(Stored data)
[Start of Attachment]

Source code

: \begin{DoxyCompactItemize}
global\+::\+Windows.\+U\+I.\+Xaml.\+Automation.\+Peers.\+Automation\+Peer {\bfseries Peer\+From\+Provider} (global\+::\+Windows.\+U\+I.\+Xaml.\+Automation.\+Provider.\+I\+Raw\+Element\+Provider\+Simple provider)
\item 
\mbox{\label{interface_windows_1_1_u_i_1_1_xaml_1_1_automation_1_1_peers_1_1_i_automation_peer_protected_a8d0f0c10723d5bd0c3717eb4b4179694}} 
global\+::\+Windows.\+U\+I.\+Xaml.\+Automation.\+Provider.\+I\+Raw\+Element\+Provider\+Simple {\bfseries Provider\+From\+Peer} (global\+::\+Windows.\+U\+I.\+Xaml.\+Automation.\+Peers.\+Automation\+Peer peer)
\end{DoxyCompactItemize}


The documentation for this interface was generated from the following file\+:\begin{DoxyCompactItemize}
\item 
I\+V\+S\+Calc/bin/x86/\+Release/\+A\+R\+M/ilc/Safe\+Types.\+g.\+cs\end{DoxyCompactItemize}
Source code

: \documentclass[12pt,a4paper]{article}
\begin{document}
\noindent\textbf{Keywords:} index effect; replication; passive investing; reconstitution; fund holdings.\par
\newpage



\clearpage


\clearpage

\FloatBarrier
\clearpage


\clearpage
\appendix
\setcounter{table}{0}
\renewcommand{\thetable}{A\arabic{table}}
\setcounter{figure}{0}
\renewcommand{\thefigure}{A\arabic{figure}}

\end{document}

[End of Attachment]

§ Work task
Reproduce each line of the entries in which the word "table" is found.

§ Reply to the task
\setcounter{table}{0}
\renewcommand{\thetable}{A\arabic{table}}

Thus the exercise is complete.